(WORK TO BE COMPLETED) Please keep the images out and set down the data exactly as given.

(DATA PROVIDED)
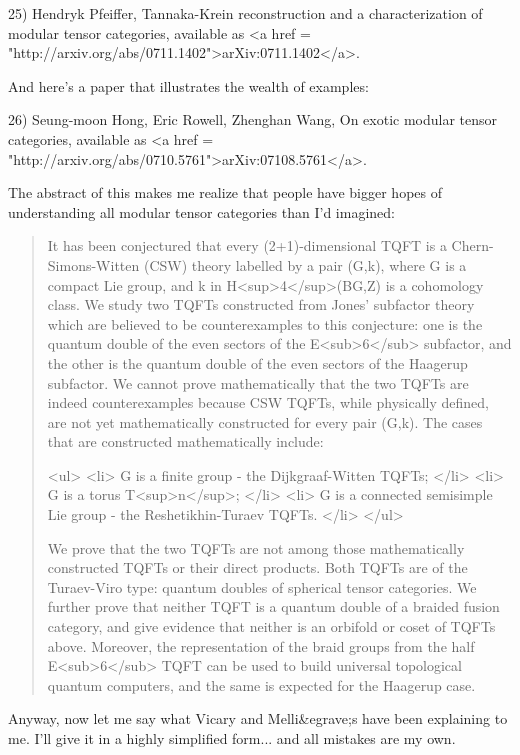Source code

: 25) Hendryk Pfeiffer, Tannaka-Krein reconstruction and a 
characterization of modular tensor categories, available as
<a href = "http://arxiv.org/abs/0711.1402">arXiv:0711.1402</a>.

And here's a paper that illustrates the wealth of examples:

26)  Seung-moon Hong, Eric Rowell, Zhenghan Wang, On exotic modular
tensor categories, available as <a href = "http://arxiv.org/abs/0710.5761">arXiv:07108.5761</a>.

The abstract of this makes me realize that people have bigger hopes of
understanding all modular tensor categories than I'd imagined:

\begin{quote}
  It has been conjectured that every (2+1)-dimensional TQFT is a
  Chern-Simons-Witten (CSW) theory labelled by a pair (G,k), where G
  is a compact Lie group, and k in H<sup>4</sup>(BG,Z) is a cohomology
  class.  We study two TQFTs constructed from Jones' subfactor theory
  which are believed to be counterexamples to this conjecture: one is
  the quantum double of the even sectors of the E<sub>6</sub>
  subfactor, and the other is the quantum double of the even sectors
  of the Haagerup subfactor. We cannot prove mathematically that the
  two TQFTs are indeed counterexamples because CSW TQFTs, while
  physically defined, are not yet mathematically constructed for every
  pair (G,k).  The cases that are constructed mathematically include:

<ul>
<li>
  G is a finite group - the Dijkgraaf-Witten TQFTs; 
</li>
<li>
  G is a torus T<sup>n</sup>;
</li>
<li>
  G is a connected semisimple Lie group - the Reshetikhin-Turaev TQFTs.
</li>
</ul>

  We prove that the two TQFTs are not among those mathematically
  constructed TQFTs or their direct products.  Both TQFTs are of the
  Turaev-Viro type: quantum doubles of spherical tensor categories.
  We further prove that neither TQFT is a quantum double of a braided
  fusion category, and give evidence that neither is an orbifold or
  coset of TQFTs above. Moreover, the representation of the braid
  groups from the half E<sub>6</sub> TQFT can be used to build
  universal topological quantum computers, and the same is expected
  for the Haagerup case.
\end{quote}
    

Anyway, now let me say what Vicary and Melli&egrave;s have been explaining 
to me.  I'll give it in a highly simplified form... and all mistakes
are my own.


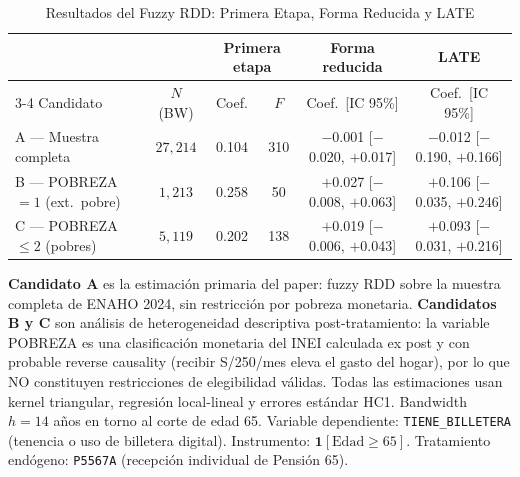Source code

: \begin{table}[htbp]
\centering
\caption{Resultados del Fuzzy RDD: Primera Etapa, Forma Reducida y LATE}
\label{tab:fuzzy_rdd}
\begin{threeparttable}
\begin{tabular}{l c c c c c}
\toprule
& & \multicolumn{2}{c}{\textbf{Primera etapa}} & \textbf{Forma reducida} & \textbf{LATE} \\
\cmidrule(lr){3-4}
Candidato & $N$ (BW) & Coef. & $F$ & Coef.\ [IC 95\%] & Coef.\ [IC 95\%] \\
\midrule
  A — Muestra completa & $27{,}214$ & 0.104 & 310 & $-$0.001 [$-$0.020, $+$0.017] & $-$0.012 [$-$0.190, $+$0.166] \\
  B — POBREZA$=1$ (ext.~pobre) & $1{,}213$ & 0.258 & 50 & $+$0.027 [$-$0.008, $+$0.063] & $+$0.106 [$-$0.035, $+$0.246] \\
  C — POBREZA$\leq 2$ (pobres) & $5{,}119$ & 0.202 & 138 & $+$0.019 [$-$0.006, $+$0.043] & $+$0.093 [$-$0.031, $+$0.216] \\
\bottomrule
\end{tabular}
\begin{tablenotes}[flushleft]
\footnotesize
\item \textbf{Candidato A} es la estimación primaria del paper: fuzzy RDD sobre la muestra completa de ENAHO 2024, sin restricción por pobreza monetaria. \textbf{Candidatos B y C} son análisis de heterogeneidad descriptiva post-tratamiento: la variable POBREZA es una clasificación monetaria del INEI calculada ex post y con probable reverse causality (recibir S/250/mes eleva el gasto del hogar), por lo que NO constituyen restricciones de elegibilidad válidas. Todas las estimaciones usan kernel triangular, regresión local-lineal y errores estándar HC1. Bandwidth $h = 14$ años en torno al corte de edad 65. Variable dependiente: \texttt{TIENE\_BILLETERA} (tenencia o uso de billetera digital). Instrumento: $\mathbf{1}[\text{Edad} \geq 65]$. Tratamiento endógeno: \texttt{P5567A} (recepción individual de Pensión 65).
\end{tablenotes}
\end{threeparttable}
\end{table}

(YOUR RESPONSE)
Source code

: 25) Hendryk Pfeiffer, Tannaka-Krein reconstruction and a 
characterization of modular tensor categories, available as
<a href = "http://arxiv.org/abs/0711.1402">arXiv:0711.1402</a>.

And here's a paper that illustrates the wealth of examples:

26)  Seung-moon Hong, Eric Rowell, Zhenghan Wang, On exotic modular
tensor categories, available as <a href = "http://arxiv.org/abs/0710.5761">arXiv:07108.5761</a>.

The abstract of this makes me realize that people have bigger hopes of
understanding all modular tensor categories than I'd imagined:

\begin{quote}
  It has been conjectured that every (2+1)-dimensional TQFT is a
  Chern-Simons-Witten (CSW) theory labelled by a pair (G,k), where G
  is a compact Lie group, and k in H<sup>4</sup>(BG,Z) is a cohomology
  class.  We study two TQFTs constructed from Jones' subfactor theory
  which are believed to be counterexamples to this conjecture: one is
  the quantum double of the even sectors of the E<sub>6</sub>
  subfactor, and the other is the quantum double of the even sectors
  of the Haagerup subfactor. We cannot prove mathematically that the
  two TQFTs are indeed counterexamples because CSW TQFTs, while
  physically defined, are not yet mathematically constructed for every
  pair (G,k).  The cases that are constructed mathematically include:

<ul>
<li>
  G is a finite group - the Dijkgraaf-Witten TQFTs; 
</li>
<li>
  G is a torus T<sup>n</sup>;
</li>
<li>
  G is a connected semisimple Lie group - the Reshetikhin-Turaev TQFTs.
</li>
</ul>

  We prove that the two TQFTs are not among those mathematically
  constructed TQFTs or their direct products.  Both TQFTs are of the
  Turaev-Viro type: quantum doubles of spherical tensor categories.
  We further prove that neither TQFT is a quantum double of a braided
  fusion category, and give evidence that neither is an orbifold or
  coset of TQFTs above. Moreover, the representation of the braid
  groups from the half E<sub>6</sub> TQFT can be used to build
  universal topological quantum computers, and the same is expected
  for the Haagerup case.
\end{quote}
    

Anyway, now let me say what Vicary and Melli&egrave;s have been explaining 
to me.  I'll give it in a highly simplified form... and all mistakes
are my own.


Source code

: \begin{table}[htbp]
\centering
\caption{Resultados del Fuzzy RDD: Primera Etapa, Forma Reducida y LATE}
\label{tab:fuzzy_rdd}
\begin{threeparttable}
\begin{tabular}{l c c c c c}
\toprule
& & \multicolumn{2}{c}{\textbf{Primera etapa}} & \textbf{Forma reducida} & \textbf{LATE} \\
\cmidrule(lr){3-4}
Candidato & $N$ (BW) & Coef. & $F$ & Coef.\ [IC 95\%] & Coef.\ [IC 95\%] \\
\midrule
  A — Muestra completa & $27{,}214$ & 0.104 & 310 & $-$0.001 [$-$0.020, $+$0.017] & $-$0.012 [$-$0.190, $+$0.166] \\
  B — POBREZA$=1$ (ext.~pobre) & $1{,}213$ & 0.258 & 50 & $+$0.027 [$-$0.008, $+$0.063] & $+$0.106 [$-$0.035, $+$0.246] \\
  C — POBREZA$\leq 2$ (pobres) & $5{,}119$ & 0.202 & 138 & $+$0.019 [$-$0.006, $+$0.043] & $+$0.093 [$-$0.031, $+$0.216] \\
\bottomrule
\end{tabular}
\begin{tablenotes}[flushleft]
\footnotesize
\item \textbf{Candidato A} es la estimación primaria del paper: fuzzy RDD sobre la muestra completa de ENAHO 2024, sin restricción por pobreza monetaria. \textbf{Candidatos B y C} son análisis de heterogeneidad descriptiva post-tratamiento: la variable POBREZA es una clasificación monetaria del INEI calculada ex post y con probable reverse causality (recibir S/250/mes eleva el gasto del hogar), por lo que NO constituyen restricciones de elegibilidad válidas. Todas las estimaciones usan kernel triangular, regresión local-lineal y errores estándar HC1. Bandwidth $h = 14$ años en torno al corte de edad 65. Variable dependiente: \texttt{TIENE\_BILLETERA} (tenencia o uso de billetera digital). Instrumento: $\mathbf{1}[\text{Edad} \geq 65]$. Tratamiento endógeno: \texttt{P5567A} (recepción individual de Pensión 65).
\end{tablenotes}
\end{threeparttable}
\end{table}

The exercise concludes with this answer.